For most people, being sent to prison is not only an immediate punishment but also negatively impacts the rest of their lives. Norfolk Prison provided Shurger with the opportunity to improve himself. Roy was born in 1932 and raised in a low-income neighborhood in Lynn. Roy says he never knew his father and dropped out of school in the ninth grade. Roy constantly got into trouble in his neighborhood and recalled: “If I wasn’t arrested for the crime for which I went to the Colony, I would have been there some time. For something.”
Before landing at Norfolk, Roy spent time at the old state prison at Charlestown, which he compared to “an old dungeon.” Because he was a minor, Roy was sent from Charlestown to the reformatory at Concord, where he spent three years before being transferred to Norfolk Prison.

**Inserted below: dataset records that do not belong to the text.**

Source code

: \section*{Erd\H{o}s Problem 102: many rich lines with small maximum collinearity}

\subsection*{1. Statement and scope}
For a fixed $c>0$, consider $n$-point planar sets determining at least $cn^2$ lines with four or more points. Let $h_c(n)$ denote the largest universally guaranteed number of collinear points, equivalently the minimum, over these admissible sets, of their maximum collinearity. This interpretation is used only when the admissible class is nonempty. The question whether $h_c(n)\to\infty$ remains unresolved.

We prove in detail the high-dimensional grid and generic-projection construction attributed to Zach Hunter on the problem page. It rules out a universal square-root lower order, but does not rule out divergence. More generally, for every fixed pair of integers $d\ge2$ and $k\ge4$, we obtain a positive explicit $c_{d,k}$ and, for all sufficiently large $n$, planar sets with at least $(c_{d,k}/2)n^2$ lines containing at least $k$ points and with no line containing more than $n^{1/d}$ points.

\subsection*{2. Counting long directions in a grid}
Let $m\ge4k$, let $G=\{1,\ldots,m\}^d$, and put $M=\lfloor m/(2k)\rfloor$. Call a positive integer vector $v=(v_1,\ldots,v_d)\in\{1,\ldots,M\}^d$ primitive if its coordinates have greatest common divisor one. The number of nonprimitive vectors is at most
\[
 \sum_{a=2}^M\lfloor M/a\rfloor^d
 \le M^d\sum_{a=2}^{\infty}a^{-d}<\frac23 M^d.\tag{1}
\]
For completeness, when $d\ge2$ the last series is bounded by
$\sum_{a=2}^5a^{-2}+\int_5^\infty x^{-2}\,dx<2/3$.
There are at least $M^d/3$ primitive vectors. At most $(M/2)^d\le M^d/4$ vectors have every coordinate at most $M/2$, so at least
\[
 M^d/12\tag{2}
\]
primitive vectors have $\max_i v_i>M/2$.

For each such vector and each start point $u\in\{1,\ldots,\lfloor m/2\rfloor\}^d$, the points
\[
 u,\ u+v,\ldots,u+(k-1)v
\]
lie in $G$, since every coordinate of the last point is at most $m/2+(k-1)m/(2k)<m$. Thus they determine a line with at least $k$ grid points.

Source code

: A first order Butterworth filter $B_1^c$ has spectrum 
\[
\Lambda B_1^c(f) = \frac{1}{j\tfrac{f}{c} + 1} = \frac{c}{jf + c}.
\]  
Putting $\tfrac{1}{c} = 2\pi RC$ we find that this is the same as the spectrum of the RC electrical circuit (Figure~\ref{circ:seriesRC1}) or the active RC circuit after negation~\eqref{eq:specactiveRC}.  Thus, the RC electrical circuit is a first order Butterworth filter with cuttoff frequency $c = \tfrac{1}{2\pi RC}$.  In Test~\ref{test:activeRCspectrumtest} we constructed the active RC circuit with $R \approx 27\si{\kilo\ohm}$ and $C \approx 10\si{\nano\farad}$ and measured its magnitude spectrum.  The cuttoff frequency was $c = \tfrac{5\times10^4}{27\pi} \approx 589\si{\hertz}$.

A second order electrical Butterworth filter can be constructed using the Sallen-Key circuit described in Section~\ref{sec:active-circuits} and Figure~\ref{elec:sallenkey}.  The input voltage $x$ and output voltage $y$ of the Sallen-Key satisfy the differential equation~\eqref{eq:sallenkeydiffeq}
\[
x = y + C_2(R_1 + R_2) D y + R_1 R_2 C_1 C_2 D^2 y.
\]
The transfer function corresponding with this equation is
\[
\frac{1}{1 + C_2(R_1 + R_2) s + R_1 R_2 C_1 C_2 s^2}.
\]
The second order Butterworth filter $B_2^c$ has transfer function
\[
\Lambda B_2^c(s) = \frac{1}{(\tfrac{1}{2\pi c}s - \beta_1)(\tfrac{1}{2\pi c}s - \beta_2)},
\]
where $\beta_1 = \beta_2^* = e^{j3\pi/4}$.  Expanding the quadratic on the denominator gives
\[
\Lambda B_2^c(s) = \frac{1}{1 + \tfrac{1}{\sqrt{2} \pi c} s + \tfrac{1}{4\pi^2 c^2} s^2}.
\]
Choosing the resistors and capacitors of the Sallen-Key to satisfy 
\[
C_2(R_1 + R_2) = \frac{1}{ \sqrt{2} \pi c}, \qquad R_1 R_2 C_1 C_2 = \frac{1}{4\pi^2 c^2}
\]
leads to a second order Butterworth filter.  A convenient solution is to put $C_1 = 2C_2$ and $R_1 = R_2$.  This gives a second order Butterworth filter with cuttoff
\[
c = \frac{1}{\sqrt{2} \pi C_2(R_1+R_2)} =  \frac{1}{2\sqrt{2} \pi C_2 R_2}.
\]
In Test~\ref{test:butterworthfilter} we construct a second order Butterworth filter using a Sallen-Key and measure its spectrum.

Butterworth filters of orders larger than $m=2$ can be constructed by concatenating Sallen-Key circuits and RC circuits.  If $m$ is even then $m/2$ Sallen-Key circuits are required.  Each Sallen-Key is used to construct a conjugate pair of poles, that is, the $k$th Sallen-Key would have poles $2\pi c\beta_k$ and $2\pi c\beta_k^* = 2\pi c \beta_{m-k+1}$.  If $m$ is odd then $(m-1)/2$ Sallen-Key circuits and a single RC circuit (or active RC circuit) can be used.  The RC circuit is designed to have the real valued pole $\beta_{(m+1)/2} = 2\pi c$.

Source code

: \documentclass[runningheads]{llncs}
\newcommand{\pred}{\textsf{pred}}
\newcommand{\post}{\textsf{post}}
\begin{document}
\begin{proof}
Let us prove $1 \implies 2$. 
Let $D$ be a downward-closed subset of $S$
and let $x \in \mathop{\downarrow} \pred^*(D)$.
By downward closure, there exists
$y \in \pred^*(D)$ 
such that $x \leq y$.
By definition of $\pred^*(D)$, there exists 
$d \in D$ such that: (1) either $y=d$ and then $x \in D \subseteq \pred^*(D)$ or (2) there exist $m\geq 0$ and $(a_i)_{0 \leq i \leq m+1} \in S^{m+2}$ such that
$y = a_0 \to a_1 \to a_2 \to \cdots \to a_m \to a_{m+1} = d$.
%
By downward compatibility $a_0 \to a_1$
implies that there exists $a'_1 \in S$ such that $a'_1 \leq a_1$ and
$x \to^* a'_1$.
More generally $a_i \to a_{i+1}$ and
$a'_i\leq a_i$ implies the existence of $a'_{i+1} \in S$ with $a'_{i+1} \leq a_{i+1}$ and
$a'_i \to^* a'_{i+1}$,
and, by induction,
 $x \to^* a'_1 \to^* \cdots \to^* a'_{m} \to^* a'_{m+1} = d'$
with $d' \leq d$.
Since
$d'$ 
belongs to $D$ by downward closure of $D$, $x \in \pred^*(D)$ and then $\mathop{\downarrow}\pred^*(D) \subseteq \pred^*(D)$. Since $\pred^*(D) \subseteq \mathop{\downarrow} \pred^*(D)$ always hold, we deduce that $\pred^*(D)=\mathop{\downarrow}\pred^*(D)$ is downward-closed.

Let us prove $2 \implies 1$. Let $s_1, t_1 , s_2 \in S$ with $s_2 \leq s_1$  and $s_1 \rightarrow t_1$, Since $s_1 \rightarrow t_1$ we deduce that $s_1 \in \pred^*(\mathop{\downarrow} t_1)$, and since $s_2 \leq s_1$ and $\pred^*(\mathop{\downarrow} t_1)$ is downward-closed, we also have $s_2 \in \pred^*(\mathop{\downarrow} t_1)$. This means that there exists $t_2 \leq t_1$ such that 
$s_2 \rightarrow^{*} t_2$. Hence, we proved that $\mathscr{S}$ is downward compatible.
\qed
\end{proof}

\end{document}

Roy was immediately impressed by the Colony. He says it was laid out like a college campus and gave the inmates more freedom to interact. Roy says he vowed to reform himself. He began working in the shoe shop, and then as an X-ray technician at the prison. He asked his grandmother to send him textbooks on the subjects he had missed in school. He devoted himself so intensely to his studies that his fellow inmates began jokingly calling him “Mr. Shurger” and “Professor,” even though he was one of the youngest prisoners.
Perhaps Roy’s biggest step toward self-improvement was his decision to join the Norfolk Debating Society. When asked later why he decided to join, Roy declared: “I was doing it to get a better education. I think I was doing it to show I’m not part of the rabblerousers that are in here.”
It was Roy’s participation with the debate team that allowed him to develop new skills and hone his education. Before his first debate against the team from West Point, Roy had never attended or participated in a debate. He says that:
“... I think that because Doc was always in the areas where I was taking courses, that this is how we met up and he wanted me, wanted to know if I’d come debate. I agreed to it.”
At this time, the team’s coach was Doc Richards. According to Roy, he was a “taskmaster” and ensured that the members of the debate team practiced their form and style. Roy says that it was thanks to Doc that he learned to keep his composure in front of audiences and in public, high-pressure situations.
Roy was released from Norfolk in 1955 on parole. He praised Norfolk: “It gave me the foundation to succeed… I would not speak negatively against Norfolk. There was opportunity there: not only for me, but for other inmates as well, if they wanted it.” Roy continued as a successful X-Ray technician, becoming the leader of the American Registry of Radiologic Technologists in Massachusetts. He passed away November 1, 2014, in Zuni, Virginia, leaving behind four children and several grandchildren and great-grandchildren.
Roy declared: “I think that, if I were to try to sum it up on the Colony, it did me a lot of good. I was able to see where I was going wrong, and where I was headed, the life I had led before. And at one point, and I don’t know what triggered it, I decided I didn’t want that. I wanted something better.”